[PATCH] doc: clarify the situation with pointer arithmetic

Wed Jan 29 09:01:00 GMT 2020

On Tue, Jan 28, 2020 at 1:24 PM Uecker, Martin
<Martin.Uecker@med.uni-goettingen.de> wrote:
>
> Am Dienstag, den 28.01.2020, 11:01 +0100 schrieb Richard Biener:
> > On Tue, Jan 28, 2020 at 8:20 AM Alexander Monakov <amonakov@ispras.ru> wrote:
> > >
> > > On Tue, 28 Jan 2020, Uecker, Martin wrote:
> > >
> > > > > (*) this also shows the level of "obfuscation" needed to fool compilers
> > > > > to lose provenance knowledge is hard to predict.
> > > >
> > > > Well, this is exactly the problem we want to address by defining
> > > > a clear way to do this. Casting to an integer would be the way
> > > > to state: "consider the pointer as escaped and forget the
> > > > provenance"  and casting an integer to a  pointer would
> > > > mean "this pointer may point to all objects whose pointer has
> > > > escaped". This would give the programmer explicit control about
> > > > this aspect and make most existing code using pointer-to-integer
> > > > casts well-defined. At the same time, this should be simple
> > > > to add to existing points-to analysis.
> > >
> > > Can you explain why you make it required for the compiler to treat the
> > > points-to set unnecessarily broader than it could prove? In the Matlab
> > > example, there's a simple chain of computations that the compiler is
> > > following to prove that the pointer resulting from the final cast is
> > > derived from exactly one other pointer (no other pointers have
> > > participated in the computations).
> > >
> > > Or, in other words:
> > >
> > > is there an example where a programmer can distinguish between the
> > > requirement you explain above vs. the fine-grained interpretation
> > > that GIMPLE aims to implement (at least as I understand it), which is:
> > >
> > >   when the program creates a pointer by means of non-pointer computations
> > >   (casts, representation access, etc), the resulting pointer may point to:
> > >
> > >     * any object which address could have participated in the computation
> > >       (which is at worst the entire set of "exposed" objects up to that
> > >        program point, but can be much narrower if the compiler can see
> > >        the entire chain of computations)
> > >
> > >     * any objects which is not "exposed" but could have known address, e.g.
> > >       because it is placed at a specific address during linking
> >
> > Note for the current PTA implementation there's almost no cases we can
> > handle conservatively enough.  Consider the simple
> >
> >  int a[4];
> >  int *p = &a[1];
> >  uintptr_t pi = (uintptr_t)p;
> >  pi += 4;
> >  int *q = (int *)pi;
> >
> > our PTA knows that p points to a (but not the exact offset), same for pi
> > (the cast doesn't change the value).  Now you add 4 - this could lead
> > you outside of 'a' so the points-to set becomes 'a and anything'.
>
> PVNI would say that 'a' gets exposed in the first case and
> then 'q' can point to all exposed objects because of the
> second cast.
>
> A correct and conservative implementation would do this:
> In the PTA you would need to mark the address of a escaped
> and then later assign a conservative points-to set (all
> escaped objects) to q.

I see (I'm asking all these questions to see what implementing -fpta-pnvi
would mean).  That might be a feasible implementation route.  How
does "escaped" as used in your answer apply when doing inter-procedural
analysis?  I guess we would need to assume points-to sets include
automatic variables that escaped in the caller.
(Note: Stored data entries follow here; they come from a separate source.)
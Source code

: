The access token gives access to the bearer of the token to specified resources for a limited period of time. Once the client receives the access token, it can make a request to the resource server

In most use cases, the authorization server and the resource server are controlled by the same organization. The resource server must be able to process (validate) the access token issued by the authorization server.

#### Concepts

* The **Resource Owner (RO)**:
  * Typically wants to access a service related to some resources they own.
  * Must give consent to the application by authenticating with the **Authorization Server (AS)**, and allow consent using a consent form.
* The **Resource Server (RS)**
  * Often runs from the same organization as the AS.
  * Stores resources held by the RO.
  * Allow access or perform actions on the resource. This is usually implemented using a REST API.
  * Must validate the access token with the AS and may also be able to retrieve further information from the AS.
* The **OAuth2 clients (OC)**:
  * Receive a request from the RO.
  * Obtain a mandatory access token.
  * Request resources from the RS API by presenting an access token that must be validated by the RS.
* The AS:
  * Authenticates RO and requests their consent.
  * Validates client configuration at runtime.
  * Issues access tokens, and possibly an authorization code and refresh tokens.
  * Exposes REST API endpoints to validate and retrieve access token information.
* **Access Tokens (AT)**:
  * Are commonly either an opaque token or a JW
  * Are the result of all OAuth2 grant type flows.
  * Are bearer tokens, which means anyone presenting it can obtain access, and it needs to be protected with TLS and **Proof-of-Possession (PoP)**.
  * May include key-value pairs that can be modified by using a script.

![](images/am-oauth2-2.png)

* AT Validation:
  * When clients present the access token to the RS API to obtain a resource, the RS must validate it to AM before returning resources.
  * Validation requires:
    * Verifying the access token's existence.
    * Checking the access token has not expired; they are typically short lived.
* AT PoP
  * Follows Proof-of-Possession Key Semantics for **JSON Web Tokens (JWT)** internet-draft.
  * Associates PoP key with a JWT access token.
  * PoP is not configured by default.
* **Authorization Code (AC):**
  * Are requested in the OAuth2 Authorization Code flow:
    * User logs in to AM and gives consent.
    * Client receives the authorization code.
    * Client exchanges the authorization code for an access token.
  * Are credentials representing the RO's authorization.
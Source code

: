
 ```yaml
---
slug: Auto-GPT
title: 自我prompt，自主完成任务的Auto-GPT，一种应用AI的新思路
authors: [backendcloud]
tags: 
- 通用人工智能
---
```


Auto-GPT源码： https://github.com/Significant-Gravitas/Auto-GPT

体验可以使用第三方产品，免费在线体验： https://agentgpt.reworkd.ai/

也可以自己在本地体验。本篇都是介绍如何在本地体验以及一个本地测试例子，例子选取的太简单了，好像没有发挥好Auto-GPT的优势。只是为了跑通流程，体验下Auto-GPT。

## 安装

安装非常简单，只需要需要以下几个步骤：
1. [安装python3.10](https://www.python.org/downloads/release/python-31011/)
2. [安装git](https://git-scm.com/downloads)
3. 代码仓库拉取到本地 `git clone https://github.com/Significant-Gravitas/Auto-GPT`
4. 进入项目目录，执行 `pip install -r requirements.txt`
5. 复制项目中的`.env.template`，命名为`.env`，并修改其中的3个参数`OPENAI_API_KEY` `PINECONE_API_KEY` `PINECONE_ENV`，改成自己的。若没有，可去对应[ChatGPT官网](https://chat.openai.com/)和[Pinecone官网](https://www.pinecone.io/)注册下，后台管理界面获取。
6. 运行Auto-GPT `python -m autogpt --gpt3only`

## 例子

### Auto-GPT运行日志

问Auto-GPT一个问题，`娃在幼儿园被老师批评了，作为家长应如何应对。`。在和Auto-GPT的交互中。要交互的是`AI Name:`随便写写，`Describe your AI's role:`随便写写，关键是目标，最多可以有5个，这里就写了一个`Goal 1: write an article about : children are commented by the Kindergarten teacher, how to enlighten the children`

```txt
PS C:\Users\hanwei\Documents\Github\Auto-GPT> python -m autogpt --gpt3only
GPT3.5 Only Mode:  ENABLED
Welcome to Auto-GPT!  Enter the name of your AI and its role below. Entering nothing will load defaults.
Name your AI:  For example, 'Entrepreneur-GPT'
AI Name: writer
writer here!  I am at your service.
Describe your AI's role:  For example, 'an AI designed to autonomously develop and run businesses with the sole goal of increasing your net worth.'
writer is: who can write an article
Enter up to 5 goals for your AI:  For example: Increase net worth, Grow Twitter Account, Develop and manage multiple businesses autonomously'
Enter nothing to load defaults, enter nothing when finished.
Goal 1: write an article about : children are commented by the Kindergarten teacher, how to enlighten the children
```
> Yes, this limits optimizations, but I do not think this is
> terrible. (optimizations could be re-enabled with a compiler
> option)

We'll see.

> > I'm also not sure what PVNI does to
> >
> >  int a[4];
> >  int *p = &a[1];
> >  p += 10;
> >  uintptr_t pi = (uintptr_t)p;
> >  p = (int *)pi;
> >
> > we assume that p points to a even after p += 10 (but it of course points
> > outside of the object - obvious here, but not necessarily in more
> > obfuscated cases).
>
> This is UB because a pointer to outside of the object is formed.
>
> > Now, can we assume pi points to a?  The cast isn't value-changing.  Do we have
> > to assume (int *)pi points to anything?  So, is
> >
> >  p = (int *)(uintptr_t)p;
> >
> > something like "laundering" a pointer?  We don't preserve such simple round-trip
> > casts since they are value-preserving.  Are they provenance preserving?
>
> Yes, such a pair would be "laundering" as it allows 'p' to then
> point to any exposed object provenance-wise.
>
> For such casts the FE would maybe add a marker. Maybe a calls
> to builtin functions 'builtin_expose(a)' and 'builting_bless'.
> (having those builtins would be interesting on its own, btw).

Uh, ok.

> Having said this, some optimizations could still be allowed using
> the "as-if" rule and other lines of reasoning. Specifally, PVNI
> states that 'p' gets assigned the provenance of the object the
> integer values is the address of. So if the compiler can proof
> that the address belongs to certain objects it can reassign the
> points-to set to the new 'p'. Only if there is ambiguity between
> which objects the address belongs to, the reasoning needs to
> be more conservative.
>
> For example:
> int a[3];
> int b[3];
>
> &b; // b also exposed
> int *p = (int*)(uintptr_t)&a[3];
>
> Here, p could point to the one-after address of 'a' or the
> first element of 'b'. (but only because 'b' was also exposed).
>
> If the compiler can prove that something like this can not
> happen (e.g. by considering offsets), it can still do some
> tracking of points-to sets.

That's probably the very case that we'll get wrong since
we definitely won't be able to reliably preserve these
kind of laundering points...

I guess they could be obfuscated like

union { void *p; long l; } u;

u.p = p;
u.l = u.l;
p = u.p;

where GCC (and IIRC also now the standard) allows the
type-punning when reading u.p via u.l and vice versa.
That is, the "conversions" might be hidden in the
memory access types.  That means (our PTA tracks
points-to sets of memory) that all stores of pointers
(even to automatic vars that are themselves not exposed)
make them escaped and CSE would need to desperately
avoid CSEing the load from u.p to p or insert laundering
operations.

I guess I'd me much more happy if PVNI said that when
an integer is converted to a pointer and the integer
is value-equivalent to pointers { p1, p2, ... } then
the provenance of the resulting pointer is
that of p1 (or p2, ... which is semantically equivalent)
and when two pointers p1 and p2 are
value-equivalent and their provenance is not the
same then the behavior is undefined.  That is,

int a, b;
int  *p = &a + 1;
int *q = &b;
if (p == q)
  ... undefined ...

Richard.

> Best,
> Martin
>
>
>
> > Richard.
> >
> > > Thanks.
> > > Alexander